Was Anti-Slavery Egalitarianism Based on Envy and Contempt?

Here is an amazing volume giving authoritative, contemporary primary source documentary proof that persons of the period when the work was published could be anti-slavery on an abstract moral/religious basis but totally hostile or unsympathetic to the humanitarian welfare of the enslaved persons.

This book, Letters on American Slavery Addressed to Mr. Thomas Rankin, Merchant at Middlebrook, Augusta Co,. VA. by John Rankin, Pastor of the Presbyterian Churches of Ripley and Strait-Creek, Brown County, Ohio, was published in 1833 by the famous abolitionist William Lloyd Garrison in Boston.

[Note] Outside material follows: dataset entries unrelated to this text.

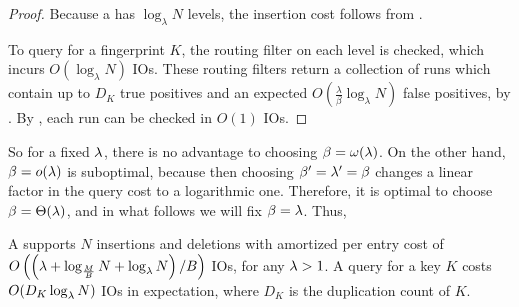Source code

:
\begin{proof}
	Because a \boa{} has $\log_\lambda N$ levels, the insertion cost follows from
	.

	To query for a fingerprint $K$, the routing filter on each level is
	checked, which incurs $O(\log_\lambda N)$ IOs. These routing filters return
	a collection of runs which contain up to $D_K$ true positives and an
	expected $O\left(\frac{\lambda}{\beta}\log_\lambda N\right)$ false
	positives, by . By
	, each run can be checked in $O(1)$ IOs.
\end{proof}

So for a fixed $\lambda$, there is no advantage to choosing $\beta =
\omega(\lambda)$. On the other hand, $\beta = o(\lambda)$ is suboptimal, because
then choosing $\beta'=\lambda'=\beta$ changes a linear factor in the query cost
to a logarithmic one. Therefore, it is optimal to choose $\beta =
\Theta(\lambda)$, and in what follows we will fix $\beta = \lambda$. Thus,

\begin{lemma}\label{thm:boa-cost-expectation}
	A \boa{} supports $N$ insertions and deletions with amortized
	per entry cost of $O\left(\left(\lambda + \log_{\frac{M}{B}} N +
	\log_\lambda{N} \right)/B\right)$ IOs, for any $\lambda > 1$. A query for a key
	$K$ costs $O(D_K\log_\lambda{N})$ IOs in expectation, where $D_K$ is the
	duplication count of $K$.
\end{lemma}

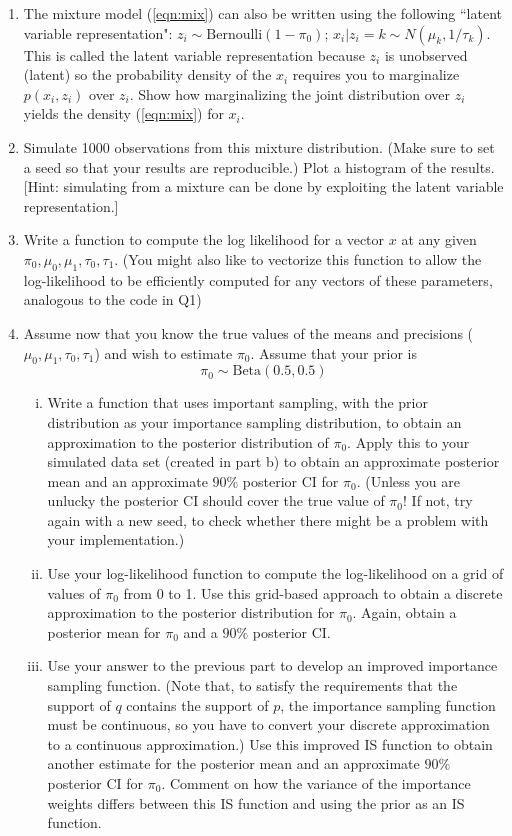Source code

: \documentclass[12pt]{article}
\def\Be{\mbox{Beta}}
\begin{document}
\begin{enumerate}
\begin{enumerate}
\item The mixture model (\ref{eqn:mix}) can also be written using the following ``latent variable representation":
$z_i \sim \text{Bernoulli}(1-\pi_0)$; $x_i | z_i =k \sim N(\mu_k, 1/\tau_k)$.
This is called the latent variable representation because $z_i$ is unobserved (latent) so
the probability density of the $x_i$ requires you to marginalize $p(x_i,z_i)$ over $z_i$.
Show how marginalizing the joint distribution over $z_i$ yields the 
density (\ref{eqn:mix}) for $x_i$.
\item Simulate 1000 observations from this mixture distribution.  (Make sure to set a seed so that your
results are reproducible.) Plot a histogram of the results. [Hint: simulating from a mixture 
can be done by exploiting the latent variable representation.]
\item Write a function to compute the log likelihood for a vector $x$ at any given $\pi_0,\mu_0,\mu_1,\tau_0,\tau_1$.
(You might also like to vectorize this function to allow the log-likelihood to be efficiently 
computed for any vectors of these parameters, analogous to the code in Q1)
\item Assume now that you know the true values of the means and precisions ($\mu_0,\mu_1,\tau_0,\tau_1$) and
wish to estimate $\pi_0$.
Assume that your prior is
\begin{equation}
\pi_0 \sim \Be(0.5,0.5)
\end{equation}
\begin{enumerate}[i)]
\item Write a function that uses important sampling, with the prior distribution as your importance sampling
distribution, to obtain an approximation to the posterior distribution of $\pi_0$. Apply this to your simulated data set (created in part b) to obtain an approximate
posterior mean and an approximate $90\%$ posterior CI for $\pi_0$. (Unless you are unlucky the posterior CI should cover the true value of $\pi_0$! If not, try again with a new seed, to check
whether there might be a problem with your implementation.)
\item Use your log-likelihood function to compute the
log-likelihood on a grid of values of $\pi_0$ from 0 to 1. Use this grid-based approach to obtain a discrete approximation to the
posterior distribution for $\pi_0$. Again, obtain a posterior mean for $\pi_0$ and a $90\%$ posterior CI. 

\item Use your answer to the previous part to develop an improved importance sampling function. (Note that, to satisfy the requirements
that the support of $q$ contains the support of $p$, the importance sampling
function must be continuous, so you have to convert your discrete approximation to a continuous approximation.) Use this
improved IS function to obtain another estimate for the posterior mean and an approximate $90\%$ posterior CI for $\pi_0$.
Comment on how the variance of the importance weights differs between this IS function and using the prior as an IS function.
\end{enumerate}
\end{enumerate}


\end{enumerate}
\end{document}
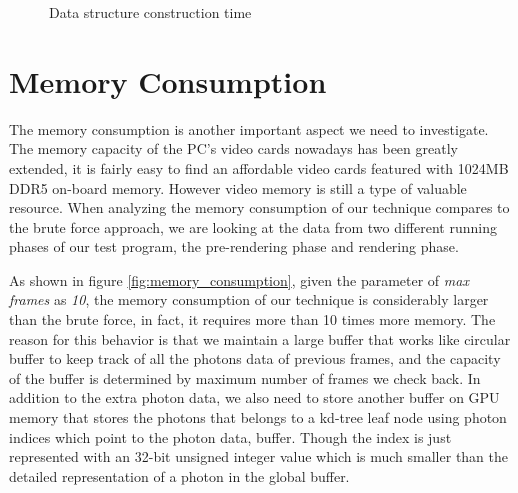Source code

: \begin{figure}[ftp] 
    \centering 
    \renewcommand{\thefigure}{\thechapter.\arabic{figure}}
    \caption[]{Data structure construction time}
    \label{fig:construction_time} 
\end{figure} 

\section{Memory Consumption} 

The memory consumption is another important aspect we need to investigate. The memory capacity of the PC's video cards nowadays has been greatly extended, it is fairly easy to find an affordable video cards featured with 1024MB DDR5 on-board memory. However video memory is still a type of valuable resource. When analyzing the memory consumption of our technique compares to the brute force approach, we are looking at the data from two different running phases of our test program, the pre-rendering phase and rendering phase. 

As shown in figure \ref{fig:memory_consumption}, given the parameter of \emph{max frames} as \emph{10}, the memory consumption of our technique is considerably larger than the brute force, in fact, it requires more than 10 times more memory. The reason for this behavior is that we maintain a large buffer that works like circular buffer to keep track of all the photons data of previous frames, and the capacity of the buffer is determined by maximum number of frames we check back. In addition to the extra photon data, we also need to store another buffer on GPU memory that stores the photons that belongs to a kd-tree leaf node using photon indices which point to the photon data, buffer. Though the index is just represented with an 32-bit unsigned integer value which is much smaller than the detailed representation of a photon in the global buffer.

The shallow system of egalitarianism put forth in these collected letters is based on the same hollow, hackneyed premise as that of the racist Lincoln and the “proposition nation” neocons and progressives of today — “all men are created equal” — from the Declaration of Independence. Yet undergirding this faux egalitarianism is envy and contempt, and masks their arrogant quest for power, dominance, and hegemony.

In particular, view the letter beginning at page 72-73 (page 66 in the book’s text) describing how slavery fosters immorality and other vices and is detrimental to both the master and his family as well as to the enslaved persons.